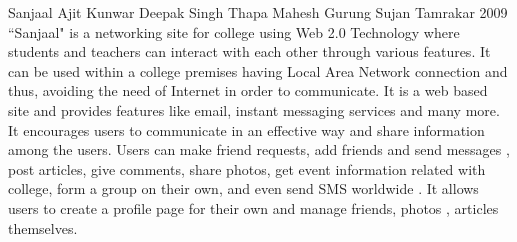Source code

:  \begin{conf-abstract}[]
{Sanjaal }
{
Ajit Kunwar
Deepak Singh Thapa
Mahesh Gurung
Sujan Tamrakar
}
{2009}
``Sanjaal" is a networking site for college using Web 2.0 Technology where students and teachers can interact with each other through various features. It can be used within a college premises having Local Area Network connection and thus, avoiding the need of Internet in order to communicate. It is a web based site and provides features like email, instant messaging services and many more. It encourages users to communicate in an effective way and share information among the users. Users can make friend requests, add friends and send messages , post articles, give comments, share photos, get event information related with college, form a group on their own, and even send SMS  worldwide . It allows users to create a profile page for their own and manage friends, photos , articles themselves. 
  \end{conf-abstract}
****************
▸ **What to do**: Restate the entries above word for word, keeping pictures out of the copy.

▸ **Solution for this problem**:
Source code

:  \begin{conf-abstract}[]
{Sanjaal }
{
Ajit Kunwar
Deepak Singh Thapa
Mahesh Gurung
Sujan Tamrakar
}
{2009}
``Sanjaal" is a networking site for college using Web 2.0 Technology where students and teachers can interact with each other through various features. It can be used within a college premises having Local Area Network connection and thus, avoiding the need of Internet in order to communicate. It is a web based site and provides features like email, instant messaging services and many more. It encourages users to communicate in an effective way and share information among the users. Users can make friend requests, add friends and send messages , post articles, give comments, share photos, get event information related with college, form a group on their own, and even send SMS  worldwide . It allows users to create a profile page for their own and manage friends, photos , articles themselves. 
  \end{conf-abstract}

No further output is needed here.